[Plain-text document sources]
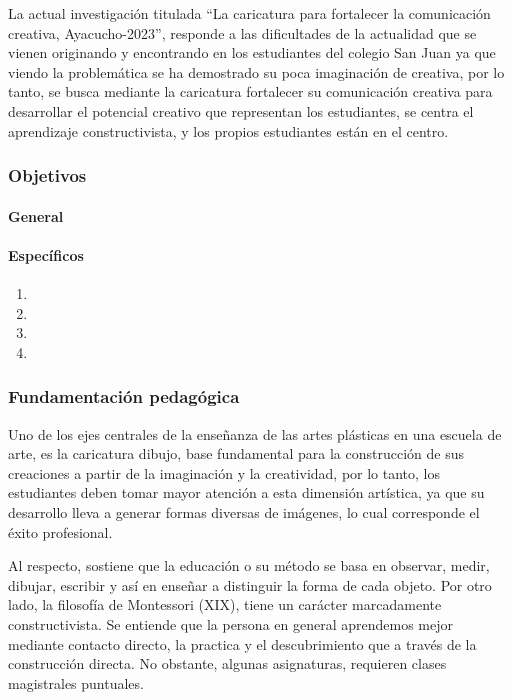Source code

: \documentclass[12pt,a4paper]{article}
\begin{document}
La actual investigación titulada “La caricatura para fortalecer la comunicación creativa, Ayacucho-2023”, responde a las dificultades de la actualidad que se vienen originando y encontrando en los estudiantes del colegio San Juan ya que viendo la problemática se ha demostrado su  poca imaginación de creativa, por lo tanto, se busca mediante la caricatura fortalecer su comunicación creativa para desarrollar el potencial creativo que representan los estudiantes, se centra el aprendizaje constructivista, y los propios estudiantes están en el centro.

\subsubsection{Objetivos}

\paragraph{General}

\objetivo

\paragraph{Específicos}

\begin{enumerate}
\item \objetivoe
\item \objetivoee
\item \objetivoeee
\item \objetivoeeee
\end{enumerate}

\subsubsection{Fundamentación pedagógica}

Uno de los ejes centrales de la enseñanza de las artes plásticas en una escuela de arte, es la caricatura dibujo, base fundamental para la construcción de sus creaciones a partir de la imaginación y la creatividad, por lo tanto, los estudiantes deben tomar mayor atención a esta dimensión artística, ya que su desarrollo lleva a generar formas diversas de imágenes, lo cual corresponde el éxito profesional.

Al respecto, \cite{pestalozzi} sostiene que la educación o su método se basa en observar, medir, dibujar, escribir y así en enseñar a distinguir la forma de cada objeto.
Por otro lado, la filosofía de Montessori (XIX), tiene un carácter marcadamente constructivista. Se entiende que la persona en general aprendemos mejor mediante contacto directo, la practica y el descubrimiento que a través de la construcción directa. No obstante, algunas asignaturas, requieren clases magistrales puntuales.
\end{document}
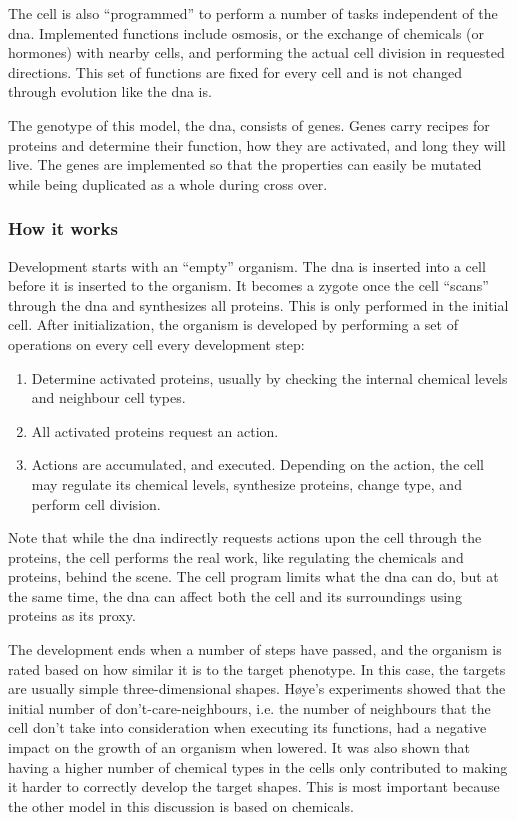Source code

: The cell is also ``programmed'' to perform a number of tasks independent of the dna. Implemented functions include osmosis, or the exchange of chemicals (or hormones) with nearby cells, and performing the actual cell division in requested directions. This set of functions are fixed for every cell and is not changed through evolution like the dna is.

The genotype of this model, the dna, consists of genes. Genes carry recipes for proteins and determine their function, how they are activated, and long they will live. The genes are implemented so that the properties can easily be mutated while being duplicated as a whole during cross over.

\subsubsection{How it works}
Development starts with an ``empty'' organism. The dna is inserted into a cell before it is inserted to the organism. It becomes a zygote once the cell ``scans'' through the dna and synthesizes all proteins. This is only performed in the initial cell. After initialization, the organism is developed by performing a set of operations on every cell every development step:

\begin{enumerate}
	\itemsep=0pt
	\item Determine activated proteins, usually by checking the internal chemical levels and neighbour cell types.
	\item All activated proteins request an action.
	\item Actions are accumulated, and executed. Depending on the action, the cell may regulate its chemical levels, synthesize proteins, change type, and perform cell division.
\end{enumerate}

Note that while the dna indirectly requests actions upon the cell through the proteins, the cell performs the real work, like regulating the chemicals and proteins, behind the scene. The cell program limits what the dna can do, but at the same time, the dna can affect both the cell and its surroundings using proteins as its proxy.

The development ends when a number of steps have passed, and the organism is rated based on how similar it is to the target phenotype. In this case, the targets are usually simple three-dimensional shapes. H{\o}ye's experiments showed that the initial number of don't-care-neighbours, i.e. the number of neighbours that the cell don't take into consideration when executing its functions, had a negative impact on the growth of an organism when lowered. It was also shown that having a higher number of chemical types in the cells only contributed to making it harder to correctly develop the target shapes. This is most important because the other model in this discussion is based on chemicals.


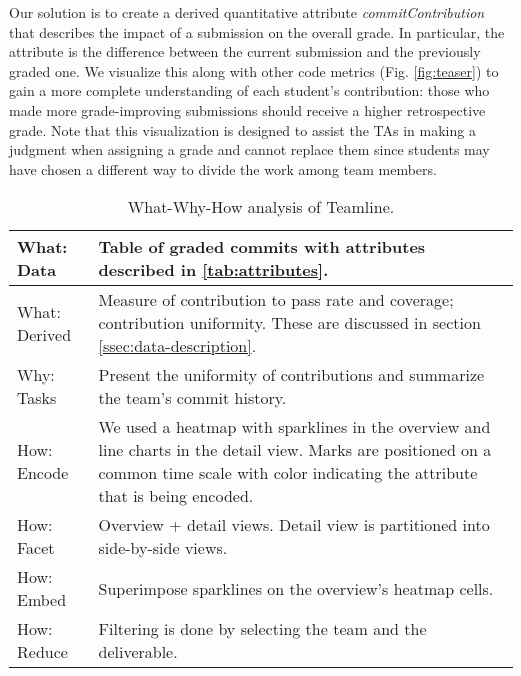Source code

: \documentclass[../manifest.tex]{subfiles}
\begin{document}
Our solution is to create a derived quantitative attribute \textit{commitContribution} that describes
the impact of a submission on the overall grade. In particular, the attribute is
the difference between the current submission and the previously graded one. We
visualize this along with other code metrics (Fig. \ref{fig:teaser}) to gain a more
complete understanding of each student's contribution: those who made more grade-improving
submissions should receive a higher retrospective grade. Note that this visualization
is designed to assist the TAs in
making a judgment when assigning a grade and cannot replace them since students may
have chosen a different way to divide the work among team members.



\begin{table}
  \caption{What-Why-How analysis of Teamline.}
  \label{tab:analysis}
  \begin{tabularx}{\columnwidth}{ l | X }
    \hline
    What: Data & Table of graded commits with attributes described in \ref{tab:attributes}. \\
    \hline
    What: Derived & Measure of contribution to pass rate and coverage; contribution uniformity. These are discussed in section \ref{ssec:data-description}. \\
    \hline
    Why: Tasks & Present the uniformity of contributions and summarize the team's commit history. \\
    \hline
    How: Encode & We used a heatmap with sparklines in the overview  and line charts in the detail view. Marks are positioned on a common time scale with color indicating the attribute that is being encoded.\\
    \hline
    How: Facet & Overview + detail views. Detail view is partitioned into side-by-side views. \\
    \hline
    How: Embed & Superimpose sparklines on the overview's heatmap cells. \\
    \hline
    How: Reduce & Filtering is done by selecting the team and the deliverable. \\
    \hline
  \end{tabularx}
\end{table}
\end{document}
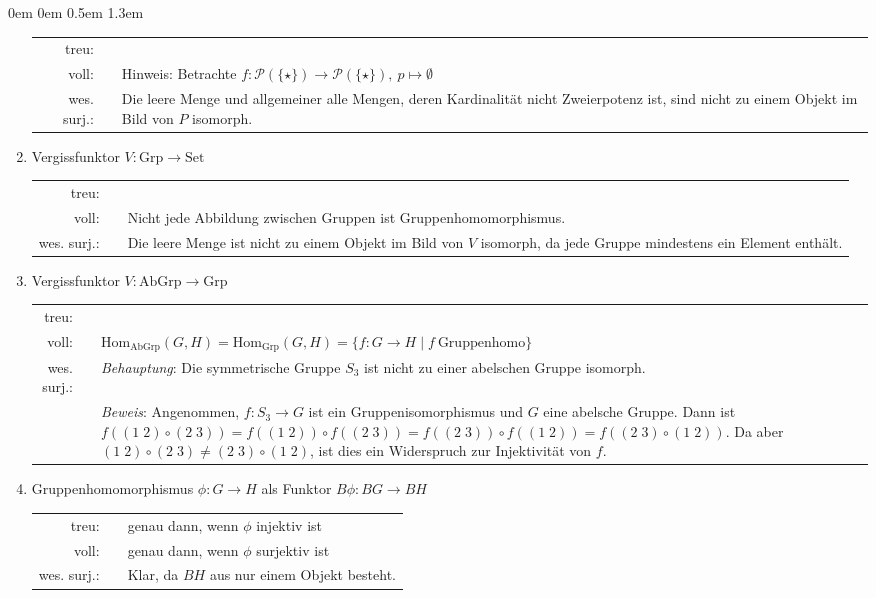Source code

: \documentclass[a4paper,ngerman]{scrartcl}
\newcommand{\cmark}{\ding{51}}
\newcommand{\xmark}{\ding{55}}
\theoremstyle{definition}
\theoremstyle{plain}
\theoremstyle{remark}
\newcommand{\Hom}{\mathrm{Hom}}
\newcommand{\Set}{\mathrm{Set}}
\newcommand{\Grp}{\mathrm{Grp}}
\newcommand{\AbGrp}{\mathrm{AbGrp}}
\begin{document}
\begin{list}{}{0em \leftmargin0em \itemindent0.5em \itemsep 1.3em}
\begin{enumerate}
\setlength{\tabcolsep}{3pt}
\begin{tabular}{ r c p{12cm} }
  treu: & \cmark &\\
  voll: & \xmark & Hinweis: Betrachte $f:\mathcal{P}(\{\star\}) \to \mathcal{P}(\{\star\}),\ p \mapsto \emptyset$\\
  wes. surj.: & \xmark & Die leere Menge und allgemeiner alle Mengen, deren Kardinalität nicht Zweierpotenz ist, sind nicht zu einem Objekt im Bild von $P$ isomorph.
\end{tabular}

\item Vergissfunktor $V : \Grp \to \Set$

\begin{tabular}{ r c p{12cm} }
  treu: & \cmark &\\
  voll: & \xmark & Nicht jede Abbildung zwischen Gruppen ist Gruppenhomomorphismus.\\
  wes. surj.: & \xmark & Die leere Menge ist nicht zu einem Objekt im Bild von $V$ isomorph, da jede Gruppe mindestens ein Element enthält.
\end{tabular}

\item Vergissfunktor $V : \AbGrp \to \Grp$

\begin{tabular}{ r c p{12cm} }
  treu: & \cmark &\\
  voll: & \cmark &$\Hom_\AbGrp(G, H) = \Hom_\Grp(G, H) = \{ f : G \to H \mid f\ \text{Gruppenhomo} \}$\\
  wes. surj.: & \xmark & \emph{Behauptung}: Die symmetrische Gruppe $S_3$ ist nicht zu einer abelschen Gruppe isomorph.\\
  & & \emph{Beweis}: Angenommen, $f:S_3 \to G$ ist ein Gruppenisomorphismus und $G$ eine abelsche Gruppe. Dann ist $f((1\;2) \circ (2\;3)) = f((1\;2)) \circ f((2\;3)) = f((2\;3)) \circ f((1\;2)) = f((2\;3) \circ (1\;2))$. Da aber $(1\;2) \circ (2\;3) \ne (2\;3) \circ (1\;2)$, ist dies ein Widerspruch zur Injektivität von $f$.
\end{tabular}

\item Gruppenhomomorphismus $\phi : G \to H$ als Funktor $B\phi : BG \to BH$

\begin{tabular}{ r c p{12cm} }
  treu: & & genau dann, wenn $\phi$ injektiv ist\\
  voll: & & genau dann, wenn $\phi$ surjektiv ist\\
  wes. surj.: & \cmark & Klar, da $BH$ aus nur einem Objekt besteht.
\end{tabular}
\end{enumerate}


\end{list}
\end{document}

YOUR OBJECTIVE
Write the records out once more, exactly as they appear, with no pictures.

RESULT OF THIS EXERCISE
Source code

: \documentclass[12pt,a4paper]{article}
\begin{document}
La actual investigación titulada “La caricatura para fortalecer la comunicación creativa, Ayacucho-2023”, responde a las dificultades de la actualidad que se vienen originando y encontrando en los estudiantes del colegio San Juan ya que viendo la problemática se ha demostrado su  poca imaginación de creativa, por lo tanto, se busca mediante la caricatura fortalecer su comunicación creativa para desarrollar el potencial creativo que representan los estudiantes, se centra el aprendizaje constructivista, y los propios estudiantes están en el centro.

\subsubsection{Objetivos}

\paragraph{General}

\objetivo

\paragraph{Específicos}

\begin{enumerate}
\item \objetivoe
\item \objetivoee
\item \objetivoeee
\item \objetivoeeee
\end{enumerate}

\subsubsection{Fundamentación pedagógica}

Uno de los ejes centrales de la enseñanza de las artes plásticas en una escuela de arte, es la caricatura dibujo, base fundamental para la construcción de sus creaciones a partir de la imaginación y la creatividad, por lo tanto, los estudiantes deben tomar mayor atención a esta dimensión artística, ya que su desarrollo lleva a generar formas diversas de imágenes, lo cual corresponde el éxito profesional.

Al respecto, \cite{pestalozzi} sostiene que la educación o su método se basa en observar, medir, dibujar, escribir y así en enseñar a distinguir la forma de cada objeto.
Por otro lado, la filosofía de Montessori (XIX), tiene un carácter marcadamente constructivista. Se entiende que la persona en general aprendemos mejor mediante contacto directo, la practica y el descubrimiento que a través de la construcción directa. No obstante, algunas asignaturas, requieren clases magistrales puntuales.
\end{document}
Source code

: The cell is also ``programmed'' to perform a number of tasks independent of the dna. Implemented functions include osmosis, or the exchange of chemicals (or hormones) with nearby cells, and performing the actual cell division in requested directions. This set of functions are fixed for every cell and is not changed through evolution like the dna is.

The genotype of this model, the dna, consists of genes. Genes carry recipes for proteins and determine their function, how they are activated, and long they will live. The genes are implemented so that the properties can easily be mutated while being duplicated as a whole during cross over.

\subsubsection{How it works}
Development starts with an ``empty'' organism. The dna is inserted into a cell before it is inserted to the organism. It becomes a zygote once the cell ``scans'' through the dna and synthesizes all proteins. This is only performed in the initial cell. After initialization, the organism is developed by performing a set of operations on every cell every development step:

\begin{enumerate}
	\itemsep=0pt
	\item Determine activated proteins, usually by checking the internal chemical levels and neighbour cell types.
	\item All activated proteins request an action.
	\item Actions are accumulated, and executed. Depending on the action, the cell may regulate its chemical levels, synthesize proteins, change type, and perform cell division.
\end{enumerate}

Note that while the dna indirectly requests actions upon the cell through the proteins, the cell performs the real work, like regulating the chemicals and proteins, behind the scene. The cell program limits what the dna can do, but at the same time, the dna can affect both the cell and its surroundings using proteins as its proxy.

The development ends when a number of steps have passed, and the organism is rated based on how similar it is to the target phenotype. In this case, the targets are usually simple three-dimensional shapes. H{\o}ye's experiments showed that the initial number of don't-care-neighbours, i.e. the number of neighbours that the cell don't take into consideration when executing its functions, had a negative impact on the growth of an organism when lowered. It was also shown that having a higher number of chemical types in the cells only contributed to making it harder to correctly develop the target shapes. This is most important because the other model in this discussion is based on chemicals.


Source code

: \documentclass[../manifest.tex]{subfiles}
\begin{document}
Our solution is to create a derived quantitative attribute \textit{commitContribution} that describes
the impact of a submission on the overall grade. In particular, the attribute is
the difference between the current submission and the previously graded one. We
visualize this along with other code metrics (Fig. \ref{fig:teaser}) to gain a more
complete understanding of each student's contribution: those who made more grade-improving
submissions should receive a higher retrospective grade. Note that this visualization
is designed to assist the TAs in
making a judgment when assigning a grade and cannot replace them since students may
have chosen a different way to divide the work among team members.



\begin{table}
  \caption{What-Why-How analysis of Teamline.}
  \label{tab:analysis}
  \begin{tabularx}{\columnwidth}{ l | X }
    \hline
    What: Data & Table of graded commits with attributes described in \ref{tab:attributes}. \\
    \hline
    What: Derived & Measure of contribution to pass rate and coverage; contribution uniformity. These are discussed in section \ref{ssec:data-description}. \\
    \hline
    Why: Tasks & Present the uniformity of contributions and summarize the team's commit history. \\
    \hline
    How: Encode & We used a heatmap with sparklines in the overview  and line charts in the detail view. Marks are positioned on a common time scale with color indicating the attribute that is being encoded.\\
    \hline
    How: Facet & Overview + detail views. Detail view is partitioned into side-by-side views. \\
    \hline
    How: Embed & Superimpose sparklines on the overview's heatmap cells. \\
    \hline
    How: Reduce & Filtering is done by selecting the team and the deliverable. \\
    \hline
  \end{tabularx}
\end{table}
\end{document}
Source code

: \documentclass[a4paper,ngerman]{scrartcl}
\newcommand{\cmark}{\ding{51}}
\newcommand{\xmark}{\ding{55}}
\theoremstyle{definition}
\theoremstyle{plain}
\theoremstyle{remark}
\newcommand{\Hom}{\mathrm{Hom}}
\newcommand{\Set}{\mathrm{Set}}
\newcommand{\Grp}{\mathrm{Grp}}
\newcommand{\AbGrp}{\mathrm{AbGrp}}
\begin{document}
\begin{list}{}{0em \leftmargin0em \itemindent0.5em \itemsep 1.3em}
\begin{enumerate}
\setlength{\tabcolsep}{3pt}
\begin{tabular}{ r c p{12cm} }
  treu: & \cmark &\\
  voll: & \xmark & Hinweis: Betrachte $f:\mathcal{P}(\{\star\}) \to \mathcal{P}(\{\star\}),\ p \mapsto \emptyset$\\
  wes. surj.: & \xmark & Die leere Menge und allgemeiner alle Mengen, deren Kardinalität nicht Zweierpotenz ist, sind nicht zu einem Objekt im Bild von $P$ isomorph.
\end{tabular}

\item Vergissfunktor $V : \Grp \to \Set$

\begin{tabular}{ r c p{12cm} }
  treu: & \cmark &\\
  voll: & \xmark & Nicht jede Abbildung zwischen Gruppen ist Gruppenhomomorphismus.\\
  wes. surj.: & \xmark & Die leere Menge ist nicht zu einem Objekt im Bild von $V$ isomorph, da jede Gruppe mindestens ein Element enthält.
\end{tabular}

\item Vergissfunktor $V : \AbGrp \to \Grp$

\begin{tabular}{ r c p{12cm} }
  treu: & \cmark &\\
  voll: & \cmark &$\Hom_\AbGrp(G, H) = \Hom_\Grp(G, H) = \{ f : G \to H \mid f\ \text{Gruppenhomo} \}$\\
  wes. surj.: & \xmark & \emph{Behauptung}: Die symmetrische Gruppe $S_3$ ist nicht zu einer abelschen Gruppe isomorph.\\
  & & \emph{Beweis}: Angenommen, $f:S_3 \to G$ ist ein Gruppenisomorphismus und $G$ eine abelsche Gruppe. Dann ist $f((1\;2) \circ (2\;3)) = f((1\;2)) \circ f((2\;3)) = f((2\;3)) \circ f((1\;2)) = f((2\;3) \circ (1\;2))$. Da aber $(1\;2) \circ (2\;3) \ne (2\;3) \circ (1\;2)$, ist dies ein Widerspruch zur Injektivität von $f$.
\end{tabular}

\item Gruppenhomomorphismus $\phi : G \to H$ als Funktor $B\phi : BG \to BH$

\begin{tabular}{ r c p{12cm} }
  treu: & & genau dann, wenn $\phi$ injektiv ist\\
  voll: & & genau dann, wenn $\phi$ surjektiv ist\\
  wes. surj.: & \cmark & Klar, da $BH$ aus nur einem Objekt besteht.
\end{tabular}
\end{enumerate}


\end{list}
\end{document}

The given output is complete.